* Description of the task:
Repeat every entry exactly as it stands. Omit the images.

* Exercise inputs:
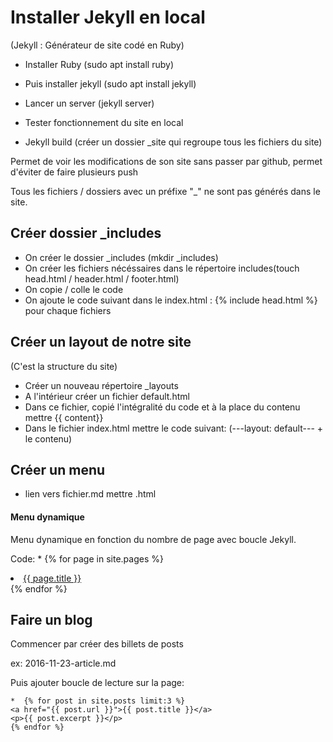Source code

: # Installer Jekyll en local #
(Jekyll : Générateur de site codé en Ruby)
* Installer Ruby (sudo apt install ruby)
* Puis installer jekyll (sudo apt install jekyll)
* Lancer un server (jekyll server)
* Tester fonctionnement du site en local
 
 
* Jekyll build (créer un dossier _site qui regroupe tous les fichiers du site)
 
Permet de voir les modifications de son site sans passer par github, permet d'éviter de faire plusieurs push
 
Tous les fichiers / dossiers avec un préfixe "_" ne sont pas générés dans le site.
 
## Créer dossier _includes ##
* On créer le dossier _includes (mkdir _includes)
* On créer les fichiers nécéssaires dans le répertoire includes(touch head.html / header.html / footer.html)
* On copie / colle le code
* On ajoute le code suivant dans le index.html : {% include head.html %} pour chaque fichiers
 
## Créer un layout de notre site ##
(C'est la structure du site)
* Créer un nouveau répertoire _layouts
* A l'intérieur créer un fichier default.html
* Dans ce fichier, copié l'intégralité du code et à la place du contenu mettre {{ content}}
* Dans le fichier index.html mettre le code suivant:
(---layout: default--- + le contenu)

## Créer un menu ##
* lien vers fichier.md mettre .html

#### Menu dynamique ####
Menu dynamique en fonction du nombre de page avec boucle Jekyll.

Code:
            * {% for page in site.pages %}
            <li><a href="{{ page.url }}">{{ page.title }}</a></li>
            {% endfor %} 
            
## Faire un blog ##
Commencer par créer des billets de posts

ex: 2016-11-23-article.md

Puis ajouter boucle de lecture sur la page:

    *  {% for post in site.posts limit:3 %}
    <a href="{{ post.url }}">{{ post.title }}</a>
    <p>{{ post.excerpt }}</p>
    {% endfor %}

* Solution to this problem:
Source code

: # Installer Jekyll en local #
(Jekyll : Générateur de site codé en Ruby)
* Installer Ruby (sudo apt install ruby)
* Puis installer jekyll (sudo apt install jekyll)
* Lancer un server (jekyll server)
* Tester fonctionnement du site en local
 
 
* Jekyll build (créer un dossier _site qui regroupe tous les fichiers du site)
 
Permet de voir les modifications de son site sans passer par github, permet d'éviter de faire plusieurs push
 
Tous les fichiers / dossiers avec un préfixe "_" ne sont pas générés dans le site.
 
## Créer dossier _includes ##
* On créer le dossier _includes (mkdir _includes)
* On créer les fichiers nécéssaires dans le répertoire includes(touch head.html / header.html / footer.html)
* On copie / colle le code
* On ajoute le code suivant dans le index.html : {% include head.html %} pour chaque fichiers
 
## Créer un layout de notre site ##
(C'est la structure du site)
* Créer un nouveau répertoire _layouts
* A l'intérieur créer un fichier default.html
* Dans ce fichier, copié l'intégralité du code et à la place du contenu mettre {{ content}}
* Dans le fichier index.html mettre le code suivant:
(---layout: default--- + le contenu)

## Créer un menu ##
* lien vers fichier.md mettre .html

#### Menu dynamique ####
Menu dynamique en fonction du nombre de page avec boucle Jekyll.

Code:
            * {% for page in site.pages %}
            <li><a href="{{ page.url }}">{{ page.title }}</a></li>
            {% endfor %} 
            
## Faire un blog ##
Commencer par créer des billets de posts

ex: 2016-11-23-article.md

Puis ajouter boucle de lecture sur la page:

    *  {% for post in site.posts limit:3 %}
    <a href="{{ post.url }}">{{ post.title }}</a>
    <p>{{ post.excerpt }}</p>
    {% endfor %}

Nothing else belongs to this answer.